(This is the first post in a two-part series)
The new “question-of-the-week” is:
What is “transfer of learning” and what can teachers do to increase the odds of it happening with their students?
Transfer of learning, also know as learning transfer, is arugably the primary purpose of teaching. We want our students to be able to apply what they learn in our classes to all other aspects of their lives.
But it isn’t easy....
Today, Douglas Fisher, Nancy Frey, Adeyemi Stembridge, Todd Finley, Kenneth Baum, and David Krulwich share their ideas on the topic. You can listen to a 10-minute conversation I had with Nancy and Adeyemi on my BAM! Radio Show. You can also find a list of, and links to, previous shows here.
Before we get to the responses by today’s guests, I’d like to share four related resources of my own:
The Real Stuff Of Schooling: How To Teach Students To Apply Knowledge appeared in The Washington Post, and is an excerpt from one of my books.
The Best Resources For Learning About The Concept Of “Transfer” and The Best Movie Scenes, Stories & Quotations About “Transfer Of Learning” are two collections I’ve developed.
And last, but not least, is this video Education Week and I recently created:
Response From Douglas Fisher & Nancy Frey
Doug Fisher and Nancy Frey are professors of educational leadership at San Diego State University and teacher leaders at Health Sciences High School. They are the authors of numerous books, including Rigorous Reading (Corwin, 2013):
John Hattie, author of “Visible Learning” and co-author of “Visible Learning For Literacy,” defined learning as the process of developing sufficient surface knowledge to then move to deeper understanding such that one can appropriately transfer this learning to new tasks and situations. (2014 Vernon Wall Lecture)
Clearly, learning is a process and one that should result in students’ ability to apply what they have learned in unfamiliar situations. We believe that learning follows a spiral as students move from surface understanding of a skill or concept toward an ever-deepening exploration of what lies beneath. Over time, and with practice, students should be able to use the skills, concepts, and knowlege they have gained in new ways. As Wiggins and McTighe (2011) note, “The ability to transfer is arguably the long-term aim of all education. You truly understand and excel when you can take what you have learned in one way or context and use it in another, on your own” (p. 14).

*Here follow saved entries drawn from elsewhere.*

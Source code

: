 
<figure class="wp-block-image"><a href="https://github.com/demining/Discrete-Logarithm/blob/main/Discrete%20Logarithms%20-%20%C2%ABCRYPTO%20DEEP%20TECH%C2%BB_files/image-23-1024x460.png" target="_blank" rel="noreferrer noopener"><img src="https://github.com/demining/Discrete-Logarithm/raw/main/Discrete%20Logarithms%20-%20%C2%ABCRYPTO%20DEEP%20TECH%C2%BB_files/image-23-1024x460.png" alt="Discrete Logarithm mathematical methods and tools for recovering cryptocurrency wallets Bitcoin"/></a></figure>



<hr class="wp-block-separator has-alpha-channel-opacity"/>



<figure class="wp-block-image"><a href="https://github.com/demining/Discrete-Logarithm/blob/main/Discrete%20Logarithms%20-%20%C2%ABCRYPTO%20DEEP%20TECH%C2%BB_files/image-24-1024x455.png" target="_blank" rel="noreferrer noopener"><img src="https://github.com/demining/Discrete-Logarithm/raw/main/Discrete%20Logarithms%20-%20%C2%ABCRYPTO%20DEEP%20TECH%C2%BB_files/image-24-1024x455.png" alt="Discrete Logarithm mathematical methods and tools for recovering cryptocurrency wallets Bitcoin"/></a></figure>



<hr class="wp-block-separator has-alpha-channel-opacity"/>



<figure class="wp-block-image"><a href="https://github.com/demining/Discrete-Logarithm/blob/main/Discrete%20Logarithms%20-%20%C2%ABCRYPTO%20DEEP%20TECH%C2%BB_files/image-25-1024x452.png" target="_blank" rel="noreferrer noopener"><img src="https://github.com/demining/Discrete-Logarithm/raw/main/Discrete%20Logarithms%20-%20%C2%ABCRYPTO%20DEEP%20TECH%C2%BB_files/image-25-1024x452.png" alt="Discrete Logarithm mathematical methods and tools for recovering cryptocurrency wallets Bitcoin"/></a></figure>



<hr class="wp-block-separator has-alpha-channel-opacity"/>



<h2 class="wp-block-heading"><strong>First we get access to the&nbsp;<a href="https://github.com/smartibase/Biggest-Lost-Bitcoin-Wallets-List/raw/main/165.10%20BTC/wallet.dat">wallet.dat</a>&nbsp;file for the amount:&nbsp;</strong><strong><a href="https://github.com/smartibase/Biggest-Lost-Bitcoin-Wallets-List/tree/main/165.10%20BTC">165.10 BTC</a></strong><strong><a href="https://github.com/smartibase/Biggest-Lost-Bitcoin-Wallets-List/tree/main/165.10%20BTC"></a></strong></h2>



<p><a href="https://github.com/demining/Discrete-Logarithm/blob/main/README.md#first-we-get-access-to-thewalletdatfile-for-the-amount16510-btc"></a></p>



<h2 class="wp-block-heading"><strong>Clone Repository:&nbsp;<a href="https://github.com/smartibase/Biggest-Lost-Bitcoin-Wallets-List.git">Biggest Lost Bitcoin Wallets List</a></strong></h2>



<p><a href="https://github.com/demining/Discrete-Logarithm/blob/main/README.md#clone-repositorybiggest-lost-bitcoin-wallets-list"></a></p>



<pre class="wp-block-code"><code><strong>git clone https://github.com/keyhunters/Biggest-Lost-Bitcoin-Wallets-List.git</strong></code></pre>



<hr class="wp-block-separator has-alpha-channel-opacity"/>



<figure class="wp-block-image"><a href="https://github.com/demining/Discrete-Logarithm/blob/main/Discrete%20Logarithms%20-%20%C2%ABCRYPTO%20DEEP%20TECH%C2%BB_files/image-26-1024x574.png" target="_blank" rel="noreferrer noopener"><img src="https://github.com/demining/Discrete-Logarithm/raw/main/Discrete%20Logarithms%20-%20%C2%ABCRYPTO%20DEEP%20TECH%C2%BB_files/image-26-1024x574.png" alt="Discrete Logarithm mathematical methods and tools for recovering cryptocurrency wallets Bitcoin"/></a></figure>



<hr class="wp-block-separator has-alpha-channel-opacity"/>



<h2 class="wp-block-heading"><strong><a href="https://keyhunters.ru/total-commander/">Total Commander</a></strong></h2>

We’re not saying that transfer is easy. In fact, we think that transfer is one of our collective dirty little secrets. We all say that we want it, but aren’t really sure how to accomplish it. In fact, the American Psychologial Association (2015) notes that “student transfer or generalization of their knowledge and skills is not spontaneous or automatic” (p. 10). How then does it happen?
The simple answer is that with appropriate instruction about how to relate and extend ideas, students will deepen their understanding and with tasks that require them to apply that knowledge they will develop the ability to transfer. Of course, there is a much longer answer that involves establishing transfer goals and then aligning instruction to reach those goals.
For example, a kindergarten teacher in San Diego worked with her team and they agreed that one of the transfer goals that they had for students was to “recognize that some books contain accurate information.” Imagine how many lessons and experiences students needed to have to reach that goal! Establishing transfer goals across units allows teachers to determine what it is that students should be able to do long-term, and then ask themselves if their lessons provide students sufficient practice to ensure that they are developing the necessary thinking required.
An even longer answer includes a discussion about the value of surface and deep learning to develop students’ habits. Returning to the Kindergarten transfer goal, imagine how many surface skills and strategies students need to reach this target. They’ll need to recognize markers for works of fiction, analyze authors’ purposes, understand the concept of accuracy, and so on. They will also need to develop some deeper learning skills, including discussion and questioning techniques, as well as strategic, metacognitive thinking so that they can reflect on their own understanding. And remember, they’re only 5 years old.
In sum, transfer is our collective goal. We don’t strive to produce students who are teacher-dependent, but rather students who can take the knowledge and skills they have developed and apply that to a wide range of problems and situations. To our thinking, that’s how we produce innovators, creative thinkers, entrepreneurs, researchers, and others who can solve a wide range of problems, some of which we haven’t even created yet.
Wiggins, G., & McTighe, J. (2011). The understanding by design guide to creating high-quality units. Alexandria, VA: ASCD.
Response From Adeyemi Stembridge
Adeyemi Stembridge, PhD, provides technical assistance for school improvement with a specific focus on equity. He works with districts around the country to identify root causes of achievement gaps and formulate pedagogy- and policy-based efforts to redress the underperformance of vulnerable student populations. Follow him on Twitter at @DrYemiS:
When planning with transfer of learning in mind, there is one enormously, consequential question teachers are wise to consider—and that is, What do I want my students to feel? What students understand deeply enough to apply in a range of contexts is always that which has been embedded in a rich, emotional narrative. Neither learning nor recall happens in a purely rational domain, and emotions are, in essence, the mechanisms that steer cognition, anchor students’ understanding of complex content, and direct further reason-based application of those understandings.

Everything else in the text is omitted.